:: RECORDS PROVIDED ::

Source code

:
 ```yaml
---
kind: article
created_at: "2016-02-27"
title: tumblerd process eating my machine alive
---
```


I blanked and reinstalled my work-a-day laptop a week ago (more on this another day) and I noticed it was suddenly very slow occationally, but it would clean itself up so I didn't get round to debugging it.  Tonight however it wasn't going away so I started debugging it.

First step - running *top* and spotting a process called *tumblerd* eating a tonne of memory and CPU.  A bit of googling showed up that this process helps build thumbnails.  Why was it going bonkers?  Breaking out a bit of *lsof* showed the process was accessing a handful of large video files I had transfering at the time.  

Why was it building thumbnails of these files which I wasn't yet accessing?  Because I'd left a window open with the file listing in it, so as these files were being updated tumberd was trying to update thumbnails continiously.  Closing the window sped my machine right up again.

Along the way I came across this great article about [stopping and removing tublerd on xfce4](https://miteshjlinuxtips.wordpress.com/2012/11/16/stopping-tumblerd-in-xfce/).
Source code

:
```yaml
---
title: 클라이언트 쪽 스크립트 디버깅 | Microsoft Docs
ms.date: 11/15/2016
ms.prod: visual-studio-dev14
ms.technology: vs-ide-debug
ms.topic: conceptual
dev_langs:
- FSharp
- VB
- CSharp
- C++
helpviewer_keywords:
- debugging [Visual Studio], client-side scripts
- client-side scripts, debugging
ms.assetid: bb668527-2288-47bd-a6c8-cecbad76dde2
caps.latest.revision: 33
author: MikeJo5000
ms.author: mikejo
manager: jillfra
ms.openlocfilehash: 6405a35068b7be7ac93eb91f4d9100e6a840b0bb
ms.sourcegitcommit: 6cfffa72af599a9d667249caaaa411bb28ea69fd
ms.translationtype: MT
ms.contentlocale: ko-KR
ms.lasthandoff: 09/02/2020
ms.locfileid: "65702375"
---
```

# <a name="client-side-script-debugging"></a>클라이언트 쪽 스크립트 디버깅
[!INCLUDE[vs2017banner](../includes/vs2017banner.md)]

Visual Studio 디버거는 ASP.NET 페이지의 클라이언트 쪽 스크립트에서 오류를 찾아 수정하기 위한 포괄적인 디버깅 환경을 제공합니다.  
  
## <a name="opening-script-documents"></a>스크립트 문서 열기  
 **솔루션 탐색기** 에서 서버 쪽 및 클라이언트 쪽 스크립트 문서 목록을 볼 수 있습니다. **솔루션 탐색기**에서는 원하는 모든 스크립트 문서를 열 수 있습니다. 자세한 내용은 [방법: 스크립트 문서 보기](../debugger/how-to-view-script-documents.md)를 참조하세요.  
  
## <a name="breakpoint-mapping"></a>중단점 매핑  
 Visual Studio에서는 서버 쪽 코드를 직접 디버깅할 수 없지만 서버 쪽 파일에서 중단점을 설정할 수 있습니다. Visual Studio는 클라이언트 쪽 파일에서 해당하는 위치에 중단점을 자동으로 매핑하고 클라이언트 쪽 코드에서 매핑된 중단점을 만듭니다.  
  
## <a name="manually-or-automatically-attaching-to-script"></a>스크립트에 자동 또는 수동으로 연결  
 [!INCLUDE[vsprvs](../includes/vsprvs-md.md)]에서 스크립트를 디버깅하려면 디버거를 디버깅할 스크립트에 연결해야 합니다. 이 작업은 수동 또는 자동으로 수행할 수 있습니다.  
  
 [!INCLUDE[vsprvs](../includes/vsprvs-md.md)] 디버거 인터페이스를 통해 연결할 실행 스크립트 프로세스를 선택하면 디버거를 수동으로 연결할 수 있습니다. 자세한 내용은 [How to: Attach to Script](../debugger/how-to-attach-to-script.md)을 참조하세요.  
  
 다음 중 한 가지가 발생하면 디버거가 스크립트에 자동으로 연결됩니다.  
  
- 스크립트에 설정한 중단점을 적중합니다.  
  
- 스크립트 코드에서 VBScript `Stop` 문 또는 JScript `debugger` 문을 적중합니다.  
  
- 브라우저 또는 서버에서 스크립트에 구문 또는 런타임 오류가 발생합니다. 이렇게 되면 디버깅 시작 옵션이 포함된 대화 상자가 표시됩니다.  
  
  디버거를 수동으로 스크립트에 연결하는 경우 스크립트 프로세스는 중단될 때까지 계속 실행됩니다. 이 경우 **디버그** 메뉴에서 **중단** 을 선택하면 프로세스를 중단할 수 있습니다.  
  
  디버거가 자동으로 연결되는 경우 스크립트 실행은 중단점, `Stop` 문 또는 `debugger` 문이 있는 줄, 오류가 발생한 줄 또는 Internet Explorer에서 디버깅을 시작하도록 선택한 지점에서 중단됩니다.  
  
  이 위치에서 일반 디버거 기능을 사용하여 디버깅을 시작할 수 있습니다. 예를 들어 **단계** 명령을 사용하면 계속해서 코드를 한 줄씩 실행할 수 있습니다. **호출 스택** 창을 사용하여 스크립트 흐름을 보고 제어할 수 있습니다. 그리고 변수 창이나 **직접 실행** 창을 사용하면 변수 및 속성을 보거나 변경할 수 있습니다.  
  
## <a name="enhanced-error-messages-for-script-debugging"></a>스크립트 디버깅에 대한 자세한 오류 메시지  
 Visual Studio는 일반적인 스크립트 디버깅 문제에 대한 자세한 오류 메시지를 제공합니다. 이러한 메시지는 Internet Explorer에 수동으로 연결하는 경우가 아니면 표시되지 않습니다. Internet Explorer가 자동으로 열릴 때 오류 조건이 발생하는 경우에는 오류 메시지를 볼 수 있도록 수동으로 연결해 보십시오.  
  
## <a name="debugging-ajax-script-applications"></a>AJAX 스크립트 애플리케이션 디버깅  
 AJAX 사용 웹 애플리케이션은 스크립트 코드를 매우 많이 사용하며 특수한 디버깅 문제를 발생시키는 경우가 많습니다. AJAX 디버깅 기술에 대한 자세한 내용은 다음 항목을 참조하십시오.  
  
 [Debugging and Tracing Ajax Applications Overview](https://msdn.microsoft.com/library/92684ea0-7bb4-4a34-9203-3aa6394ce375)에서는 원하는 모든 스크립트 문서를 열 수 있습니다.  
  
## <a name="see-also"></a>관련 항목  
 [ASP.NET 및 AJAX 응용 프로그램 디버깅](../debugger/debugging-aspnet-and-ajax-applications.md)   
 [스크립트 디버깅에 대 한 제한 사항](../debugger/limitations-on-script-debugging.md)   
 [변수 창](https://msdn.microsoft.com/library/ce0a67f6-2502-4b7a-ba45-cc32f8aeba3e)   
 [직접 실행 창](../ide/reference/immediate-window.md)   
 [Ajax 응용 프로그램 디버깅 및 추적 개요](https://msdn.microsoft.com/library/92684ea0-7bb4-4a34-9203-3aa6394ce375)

:::

#### EXERCISE OBJECTIVE:
Go through the data above and return each line containing the string "msdn".

#### EXERCISE OUTPUT:
 [Debugging and Tracing Ajax Applications Overview](https://msdn.microsoft.com/library/92684ea0-7bb4-4a34-9203-3aa6394ce375)에서는 원하는 모든 스크립트 문서를 열 수 있습니다.  
 [변수 창](https://msdn.microsoft.com/library/ce0a67f6-2502-4b7a-ba45-cc32f8aeba3e)   
 [Ajax 응용 프로그램 디버깅 및 추적 개요](https://msdn.microsoft.com/library/92684ea0-7bb4-4a34-9203-3aa6394ce375)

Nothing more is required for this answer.